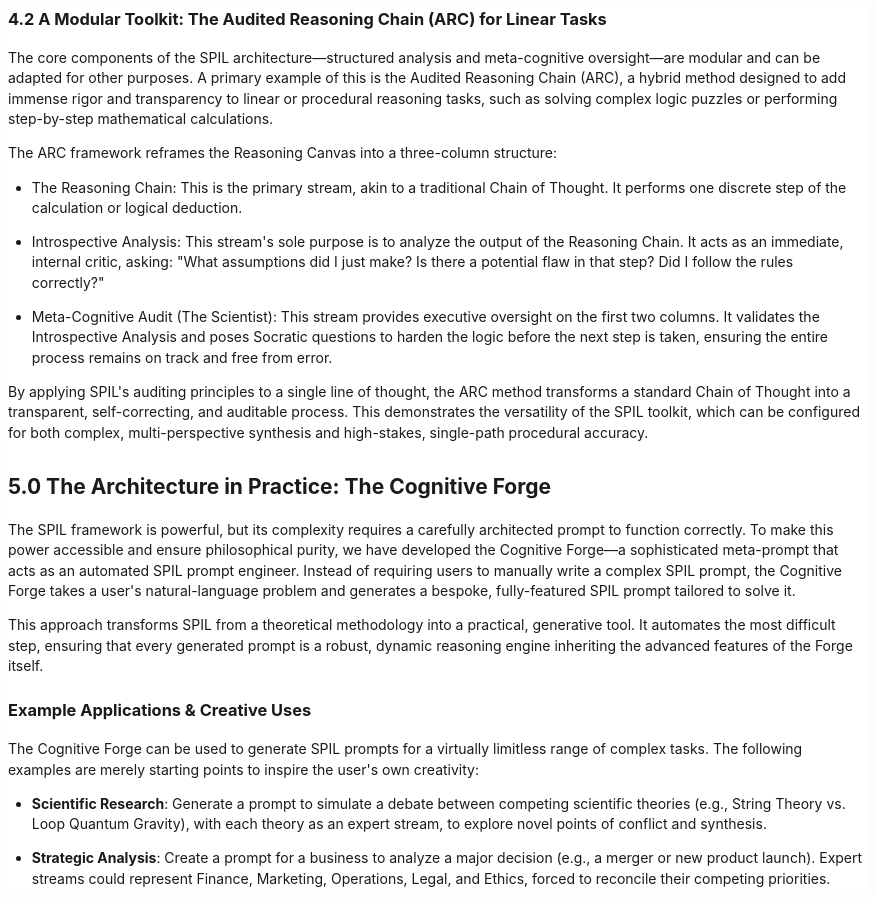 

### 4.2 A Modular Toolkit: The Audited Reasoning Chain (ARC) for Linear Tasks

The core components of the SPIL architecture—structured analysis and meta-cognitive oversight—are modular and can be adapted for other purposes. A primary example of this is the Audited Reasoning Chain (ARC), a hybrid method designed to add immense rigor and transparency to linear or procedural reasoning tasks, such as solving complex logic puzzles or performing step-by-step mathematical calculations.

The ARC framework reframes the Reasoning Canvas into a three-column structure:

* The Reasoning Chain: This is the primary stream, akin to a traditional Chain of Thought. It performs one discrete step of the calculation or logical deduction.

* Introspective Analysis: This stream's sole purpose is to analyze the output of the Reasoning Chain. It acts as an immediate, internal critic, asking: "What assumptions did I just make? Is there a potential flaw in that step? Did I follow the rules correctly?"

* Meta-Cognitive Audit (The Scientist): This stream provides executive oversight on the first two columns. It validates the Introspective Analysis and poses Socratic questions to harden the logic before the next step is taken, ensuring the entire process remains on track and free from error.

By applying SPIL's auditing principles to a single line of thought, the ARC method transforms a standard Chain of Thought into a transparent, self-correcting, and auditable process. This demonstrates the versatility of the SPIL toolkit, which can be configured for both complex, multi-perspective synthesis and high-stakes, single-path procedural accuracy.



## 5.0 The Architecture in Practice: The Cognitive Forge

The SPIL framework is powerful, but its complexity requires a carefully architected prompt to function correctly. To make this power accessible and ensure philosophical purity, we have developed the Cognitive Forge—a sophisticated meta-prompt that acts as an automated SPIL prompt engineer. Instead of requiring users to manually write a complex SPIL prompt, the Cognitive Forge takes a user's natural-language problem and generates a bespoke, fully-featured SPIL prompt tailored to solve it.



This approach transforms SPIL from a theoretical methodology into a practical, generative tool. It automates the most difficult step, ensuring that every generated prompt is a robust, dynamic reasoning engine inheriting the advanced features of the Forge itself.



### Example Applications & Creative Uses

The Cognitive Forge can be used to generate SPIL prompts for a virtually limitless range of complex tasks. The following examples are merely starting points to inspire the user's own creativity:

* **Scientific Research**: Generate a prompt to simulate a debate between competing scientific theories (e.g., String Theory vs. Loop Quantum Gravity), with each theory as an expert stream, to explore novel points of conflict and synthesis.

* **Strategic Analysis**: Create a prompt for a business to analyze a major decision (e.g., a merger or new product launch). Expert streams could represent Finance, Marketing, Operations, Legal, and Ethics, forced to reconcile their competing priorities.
+--
:: WHAT IS NEEDED ::
Would you return all the data exactly as given, minus the pictures?

:: TASK RESPONSE ::
### 4.2 A Modular Toolkit: The Audited Reasoning Chain (ARC) for Linear Tasks

The core components of the SPIL architecture—structured analysis and meta-cognitive oversight—are modular and can be adapted for other purposes. A primary example of this is the Audited Reasoning Chain (ARC), a hybrid method designed to add immense rigor and transparency to linear or procedural reasoning tasks, such as solving complex logic puzzles or performing step-by-step mathematical calculations.

The ARC framework reframes the Reasoning Canvas into a three-column structure:

* The Reasoning Chain: This is the primary stream, akin to a traditional Chain of Thought. It performs one discrete step of the calculation or logical deduction.

* Introspective Analysis: This stream's sole purpose is to analyze the output of the Reasoning Chain. It acts as an immediate, internal critic, asking: "What assumptions did I just make? Is there a potential flaw in that step? Did I follow the rules correctly?"

* Meta-Cognitive Audit (The Scientist): This stream provides executive oversight on the first two columns. It validates the Introspective Analysis and poses Socratic questions to harden the logic before the next step is taken, ensuring the entire process remains on track and free from error.

By applying SPIL's auditing principles to a single line of thought, the ARC method transforms a standard Chain of Thought into a transparent, self-correcting, and auditable process. This demonstrates the versatility of the SPIL toolkit, which can be configured for both complex, multi-perspective synthesis and high-stakes, single-path procedural accuracy.



## 5.0 The Architecture in Practice: The Cognitive Forge

The SPIL framework is powerful, but its complexity requires a carefully architected prompt to function correctly. To make this power accessible and ensure philosophical purity, we have developed the Cognitive Forge—a sophisticated meta-prompt that acts as an automated SPIL prompt engineer. Instead of requiring users to manually write a complex SPIL prompt, the Cognitive Forge takes a user's natural-language problem and generates a bespoke, fully-featured SPIL prompt tailored to solve it.



This approach transforms SPIL from a theoretical methodology into a practical, generative tool. It automates the most difficult step, ensuring that every generated prompt is a robust, dynamic reasoning engine inheriting the advanced features of the Forge itself.



### Example Applications & Creative Uses

The Cognitive Forge can be used to generate SPIL prompts for a virtually limitless range of complex tasks. The following examples are merely starting points to inspire the user's own creativity:

* **Scientific Research**: Generate a prompt to simulate a debate between competing scientific theories (e.g., String Theory vs. Loop Quantum Gravity), with each theory as an expert stream, to explore novel points of conflict and synthesis.

* **Strategic Analysis**: Create a prompt for a business to analyze a major decision (e.g., a merger or new product launch). Expert streams could represent Finance, Marketing, Operations, Legal, and Ethics, forced to reconcile their competing priorities.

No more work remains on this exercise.